Today In History 08/05


August 5th

1 – In 70 AD fires resulting from the destruction of the Second Temple in Jerusalem were extinguished. Only the western wall, known as the Wailing Wall, remains. It is now a sacred site for the Jews.

2 – In 1100 Henry I is crowned King of England in Westminster Abbey. The fourth son of William the Conqueror, he seized the throne after the accidental death of his brother William, promising to correct many of Williams unpopular policies. He was considered a harsh but effective leader, appointing officials not from blue bloods but men of obscure backgrounds. After his death, his nephew Stephen took the throne, despite Henry’s daughter Matilda being the heir to the throne.

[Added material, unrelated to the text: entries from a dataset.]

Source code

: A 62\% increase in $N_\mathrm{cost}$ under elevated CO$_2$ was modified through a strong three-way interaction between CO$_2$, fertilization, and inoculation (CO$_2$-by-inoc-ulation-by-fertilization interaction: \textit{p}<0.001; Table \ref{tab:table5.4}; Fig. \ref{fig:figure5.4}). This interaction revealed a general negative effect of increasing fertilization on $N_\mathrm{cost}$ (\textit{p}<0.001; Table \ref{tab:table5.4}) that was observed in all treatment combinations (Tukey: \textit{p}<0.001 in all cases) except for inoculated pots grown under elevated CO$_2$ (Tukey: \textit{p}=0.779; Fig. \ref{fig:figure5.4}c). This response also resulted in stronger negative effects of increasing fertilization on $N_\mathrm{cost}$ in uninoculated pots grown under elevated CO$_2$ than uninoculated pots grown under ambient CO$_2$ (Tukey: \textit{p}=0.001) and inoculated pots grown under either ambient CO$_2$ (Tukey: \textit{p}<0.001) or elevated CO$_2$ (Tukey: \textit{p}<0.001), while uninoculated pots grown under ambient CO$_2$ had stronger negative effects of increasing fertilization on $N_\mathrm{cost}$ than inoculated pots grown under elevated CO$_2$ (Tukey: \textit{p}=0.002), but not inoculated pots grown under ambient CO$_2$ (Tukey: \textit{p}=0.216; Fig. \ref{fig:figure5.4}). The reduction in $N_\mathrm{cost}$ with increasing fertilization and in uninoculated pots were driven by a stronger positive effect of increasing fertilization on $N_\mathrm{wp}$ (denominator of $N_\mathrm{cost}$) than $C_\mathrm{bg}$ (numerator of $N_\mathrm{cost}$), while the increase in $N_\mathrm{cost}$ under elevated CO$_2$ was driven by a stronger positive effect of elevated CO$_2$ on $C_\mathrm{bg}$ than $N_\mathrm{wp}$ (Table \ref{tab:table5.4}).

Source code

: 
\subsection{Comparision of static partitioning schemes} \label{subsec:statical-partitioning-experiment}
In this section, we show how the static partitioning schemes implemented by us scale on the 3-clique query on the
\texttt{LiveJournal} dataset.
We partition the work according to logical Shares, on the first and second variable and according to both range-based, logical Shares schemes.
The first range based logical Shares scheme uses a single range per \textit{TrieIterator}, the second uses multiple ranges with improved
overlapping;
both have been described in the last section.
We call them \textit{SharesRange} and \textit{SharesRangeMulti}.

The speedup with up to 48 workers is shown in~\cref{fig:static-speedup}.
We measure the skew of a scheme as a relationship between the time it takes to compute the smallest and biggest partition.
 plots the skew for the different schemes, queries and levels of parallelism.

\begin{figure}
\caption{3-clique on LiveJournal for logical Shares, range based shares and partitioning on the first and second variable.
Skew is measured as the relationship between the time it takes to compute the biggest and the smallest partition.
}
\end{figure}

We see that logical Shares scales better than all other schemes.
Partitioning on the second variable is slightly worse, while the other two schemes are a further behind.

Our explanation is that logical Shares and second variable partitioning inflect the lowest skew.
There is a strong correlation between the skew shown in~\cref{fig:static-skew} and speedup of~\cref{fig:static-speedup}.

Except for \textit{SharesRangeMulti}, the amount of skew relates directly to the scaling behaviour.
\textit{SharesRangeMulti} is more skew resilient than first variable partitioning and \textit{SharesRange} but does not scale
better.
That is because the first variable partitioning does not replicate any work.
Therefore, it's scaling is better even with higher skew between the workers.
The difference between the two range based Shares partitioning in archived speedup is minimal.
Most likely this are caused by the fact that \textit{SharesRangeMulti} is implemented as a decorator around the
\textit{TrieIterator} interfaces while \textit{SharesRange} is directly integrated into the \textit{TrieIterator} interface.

3 – 1620 – The Mayflower departs from Southampton, England, carrying would-be settlers, on its first attempt to reach North America; it is forced to dock in Dartmouth when its companion ship, the Speedwell, springs a leak.

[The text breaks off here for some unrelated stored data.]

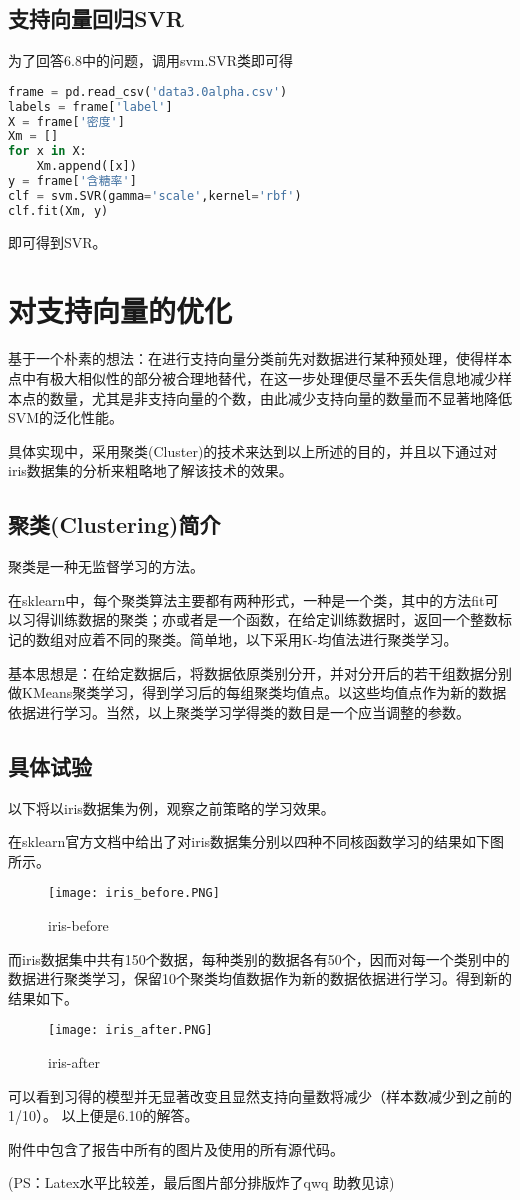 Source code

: \documentclass[UTF8]{ctexart}
\begin{document}
\subsection{支持向量回归SVR}
为了回答6.8中的问题，调用svm.SVR类即可得
\begin{lstlisting}[language = python]
frame = pd.read_csv('data3.0alpha.csv')
labels = frame['label']
X = frame['密度']
Xm = []
for x in X:
	Xm.append([x])
y = frame['含糖率']
clf = svm.SVR(gamma='scale',kernel='rbf')
clf.fit(Xm, y)
\end{lstlisting}
即可得到SVR。

\section{对支持向量的优化}
基于一个朴素的想法：在进行支持向量分类前先对数据进行某种预处理，使得样本点中有极大相似性的部分被合理地替代，在这一步处理便尽量不丢失信息地减少样本点的数量，尤其是非支持向量的个数，由此减少支持向量的数量而不显著地降低SVM的泛化性能。

具体实现中，采用聚类(Cluster)的技术来达到以上所述的目的，并且以下通过对iris数据集的分析来粗略地了解该技术的效果。
\subsection{聚类(Clustering)简介}
聚类是一种无监督学习的方法。

在sklearn中，每个聚类算法主要都有两种形式，一种是一个类，其中的方法fit可以习得训练数据的聚类；亦或者是一个函数，在给定训练数据时，返回一个整数标记的数组对应着不同的聚类。简单地，以下采用K-均值法进行聚类学习。

基本思想是：在给定数据后，将数据依原类别分开，并对分开后的若干组数据分别做KMeans聚类学习，得到学习后的每组聚类均值点。以这些均值点作为新的数据依据进行学习。当然，以上聚类学习学得类的数目是一个应当调整的参数。

\subsection{具体试验}
以下将以iris数据集为例，观察之前策略的学习效果。

在sklearn官方文档中给出了对iris数据集分别以四种不同核函数学习的结果如下图所示。
\begin{figure}[htbp]
	\centering
	\texttt{[image: iris\_before.PNG]}
	\caption{iris-before}
\end{figure}

而iris数据集中共有150个数据，每种类别的数据各有50个，因而对每一个类别中的数据进行聚类学习，保留10个聚类均值数据作为新的数据依据进行学习。得到新的结果如下。
\begin{figure}[htbp]
	\centering
	\texttt{[image: iris\_after.PNG]}
	\caption{iris-after}
\end{figure}

可以看到习得的模型并无显著改变且显然支持向量数将减少（样本数减少到之前的1/10）。
以上便是6.10的解答。

附件中包含了报告中所有的图片及使用的所有源代码。

(PS：Latex水平比较差，最后图片部分排版炸了qwq 助教见谅)
\end{document}
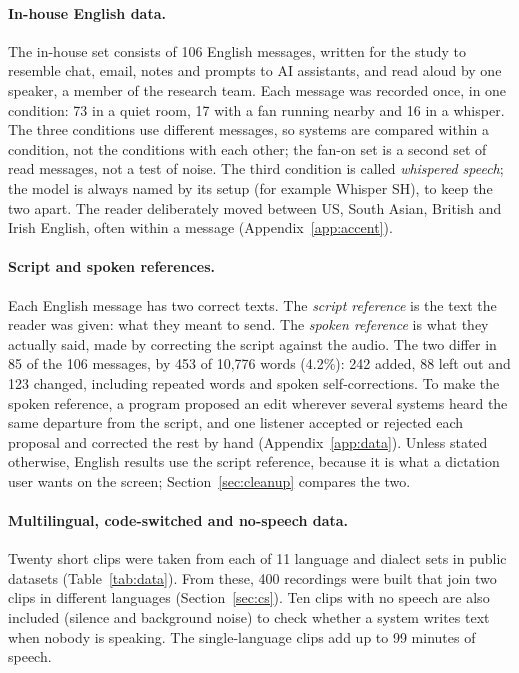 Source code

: \documentclass[11pt]{article}
\begin{document}
\paragraph{In-house English data.} The in-house set consists of 106 English messages, written for the study to resemble chat, email, notes and prompts to AI assistants, and read aloud by one speaker, a member of the research team. Each message was recorded once, in one condition: 73 in a quiet room, 17 with a fan running nearby and 16 in a whisper. The three conditions use different messages, so systems are compared within a condition, not the conditions with each other; the fan-on set is a second set of read messages, not a test of noise. The third condition is called \emph{whispered speech}; the model is always named by its setup (for example Whisper SH), to keep the two apart. The reader deliberately moved between US, South Asian, British and Irish English, often within a message (Appendix~\ref{app:accent}).

\paragraph{Script and spoken references.} Each English message has two correct texts. The \emph{script reference} is the text the reader was given: what they meant to send. The \emph{spoken reference} is what they actually said, made by correcting the script against the audio. The two differ in 85 of the 106 messages, by 453 of 10{,}776 words (4.2\%): 242 added, 88 left out and 123 changed, including repeated words and spoken self-corrections. To make the spoken reference, a program proposed an edit wherever several systems heard the same departure from the script, and one listener accepted or rejected each proposal and corrected the rest by hand (Appendix~\ref{app:data}). Unless stated otherwise, English results use the script reference, because it is what a dictation user wants on the screen; Section~\ref{sec:cleanup} compares the two.

\paragraph{Multilingual, code-switched and no-speech data.} Twenty short clips were taken from each of 11 language and dialect sets in public datasets (Table~\ref{tab:data}). From these, 400 recordings were built that join two clips in different languages (Section~\ref{sec:cs}). Ten clips with no speech are also included (silence and background noise) to check whether a system writes text when nobody is speaking. The single-language clips add up to 99 minutes of speech.
\end{document}
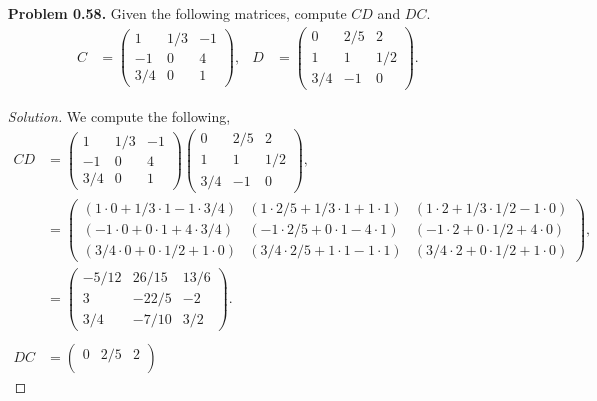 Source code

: \documentclass{amsart}
\begin{document}
\begin{enumerate}
		\item[\textbf{Problem 0.58.}] Given the following matrices, compute $CD$ and $DC$.
		\begin{align*}
			C &= \begin{pmatrix}
				1 & 1/3 & -1 \\
				-1 & 0 & 4 \\
				3/4 & 0 & 1
			\end{pmatrix}, & 
			D &= \begin{pmatrix}
				0 & 2/5 & 2 \\
				1 & 1 & 1/2 \\
				3/4 & -1 & 0
			\end{pmatrix}.
		\end{align*}
		\begin{proof}[Solution]
			We compute the following,
				\begin{align*}
					CD &= \begin{pmatrix}
							1 & 1/3 & -1 \\
							-1 & 0 & 4 \\
							3/4 & 0 & 1
						\end{pmatrix}
						\begin{pmatrix}
							0 & 2/5 & 2 \\
							1 & 1 & 1/2 \\
							3/4 & -1 & 0
						\end{pmatrix}, \\
						&= \begin{pmatrix}
						(1 \cdot 0 + 1/3 \cdot 1 - 1 \cdot 3/4) & (1 \cdot 2/5 + 1/3 \cdot 1 + 1 \cdot 1) & (1 \cdot 2 + 1/3 \cdot 1/2 - 1 \cdot 0) \\
						(-1 \cdot 0 + 0 \cdot 1 + 4 \cdot 3/4) & (-1 \cdot 2/5 + 0 \cdot 1 - 4 \cdot 1) & (-1 \cdot 2 + 0 \cdot 1/2 + 4 \cdot 0) \\
						(3/4 \cdot 0 + 0 \cdot 1/2 + 1 \cdot 0) & (3/4 \cdot 2/5 + 1 \cdot 1 - 1 \cdot 1) & (3/4 \cdot 2 + 0 \cdot 1/2 + 1 \cdot 0)
						\end{pmatrix}, \\
						&= \begin{pmatrix}
						-5/12 & 26/15 & 13/6 \\
						3 & -22/5 & -2 \\
						3/4 & -7/10 & 3/2
						\end{pmatrix}. \\ \\
					DC &= \begin{pmatrix}
							0 & 2/5 & 2 \\

\end{pmatrix}
\end{align*}
\end{proof}
\end{enumerate}
\end{document}
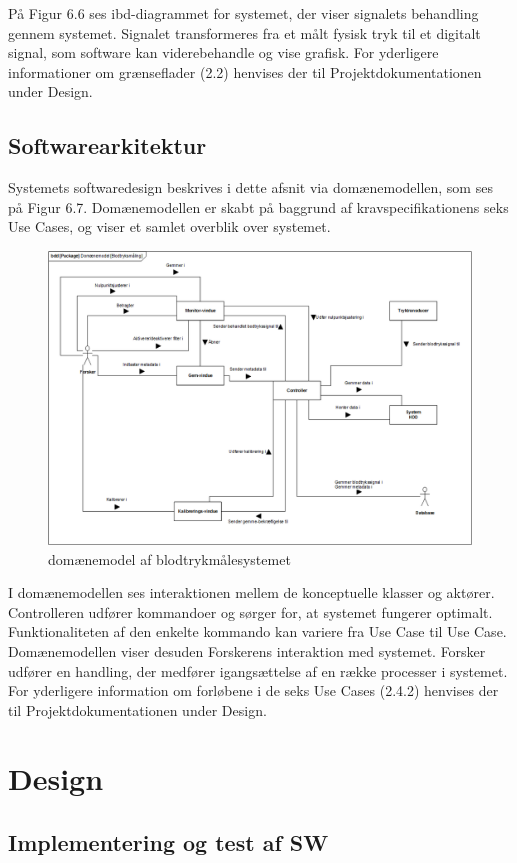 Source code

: På Figur 6.6 ses ibd-diagrammet for systemet, der viser signalets behandling gennem systemet. Signalet transformeres fra et målt fysisk tryk til et digitalt signal, som software kan viderebehandle og vise grafisk. For yderligere informationer om grænseflader (2.2) henvises der til Projektdokumentationen under Design. 
\subsection{Softwarearkitektur}
Systemets softwaredesign beskrives i dette afsnit via domænemodellen, som ses på Figur 6.7. Domænemodellen er skabt på baggrund af kravspecifikationens seks Use Cases, og viser et samlet overblik over systemet. 
\begin{figure}[H]
	\centering
	\includegraphics[width=1\textwidth]{Figurer/dm}
	\caption{domænemodel af blodtrykmålesystemet}
\end{figure}
I domænemodellen ses interaktionen mellem de konceptuelle klasser og aktører. Controlleren udfører kommandoer og sørger for, at systemet fungerer optimalt. Funktionaliteten af den enkelte kommando kan variere fra Use Case til Use Case. Domænemodellen viser desuden Forskerens interaktion med systemet. Forsker udfører en handling, der medfører igangsættelse af en række processer i systemet. 
For yderligere information om forløbene i de seks Use Cases (2.4.2) henvises der til Projektdokumentationen under Design. 


\section{Design}

\subsection{Implementering og test af SW}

4 – 1816 – The British Admiralty dismisses Francis Ronalds’s new invention of the first working electric telegraph as “wholly unnecessary”, preferring to continue using the semaphore.

5 – 1861 – American Civil War: In order to help pay for the war effort, the United States government levies the first income tax as part of the Revenue Act of 1861 (3% of all incomes over US$800 or $27,737.18 today ; rescinded in 1872).

6 – 1882 – Standard Oil Company of New Jersey, today known as ExxonMobil, is established officially. The company would later grow to become the holder of all Standard Oil companies and the entity at the center of the breakup of Standard Oil.

7 – 1888 – Bertha Benz drives from Mannheim to Pforzheim and back in the first long distance automobile trip, commemorated as the Bertha Benz Memorial Route since 2008.

8 – 1914 – The British Expeditionary Force mobilizes for World War I.

Meanwhile In Cleveland, Ohio, the first electric traffic light is installed.

9 – Born is 1923, Richard G. Kleindienst, was one of the key officials who helped elect Richard Nixon to the presidency in 1969.

10 – In 1930 Neil Armstrong, the first man to walk on the moon, was born.

11 – 1936 – Jesse Owens shatters world records and Nazi propaganda at the Olympics

12 – 1974 – Watergate scandal: President Richard Nixon, under orders of the US Supreme Court, releases the “Smoking Gun” tape, recorded on June 23, 1972, clearly revealing his actions in covering up and interfering investigations into the break-in. His political support vanishes completely.

13 – 1981 – President Ronald Reagan fires 11,359 striking air-traffic controllers who ignored his order for them to return to work.

14 – In 1991 Soichiro Honda, Japanese engineer and businessman, died. Born in 1906 to a bicycle repairman, he was an inventive child. Honda was not interested in traditional education. His school handed grade reports to the children, but required that they be returned stamped with the family seal, to make sure that a parent had seen it. Honda created a stamp to forge his family seal out of a used rubber bicycle pedal cover. The fraud was soon discovered when he started to make forged stamps for other children. Honda was unaware that the stamp was supposed to be mirror-imaged. His family name (in kanji) 本田 (Honda) is symmetrical when written vertically, so it did not cause a problem, but some of the other children’s family names were not. He raced a turbocharged Ford in Japans 1st automobile race in 1936. He crashed and seriously injured his eye, his brother was also injured. He quit racing after that race. In 1937 he founded Tokai Seiki to produce piston rings for Toyota. The company was bombed during WWII and an earthquake destroyed the rest. Selling out to Toyota, he used the proceeds to found Honda Technical Research Institute. In 1948 he started producing a motorized bicycle, and in 1949 produced a true motorcycle.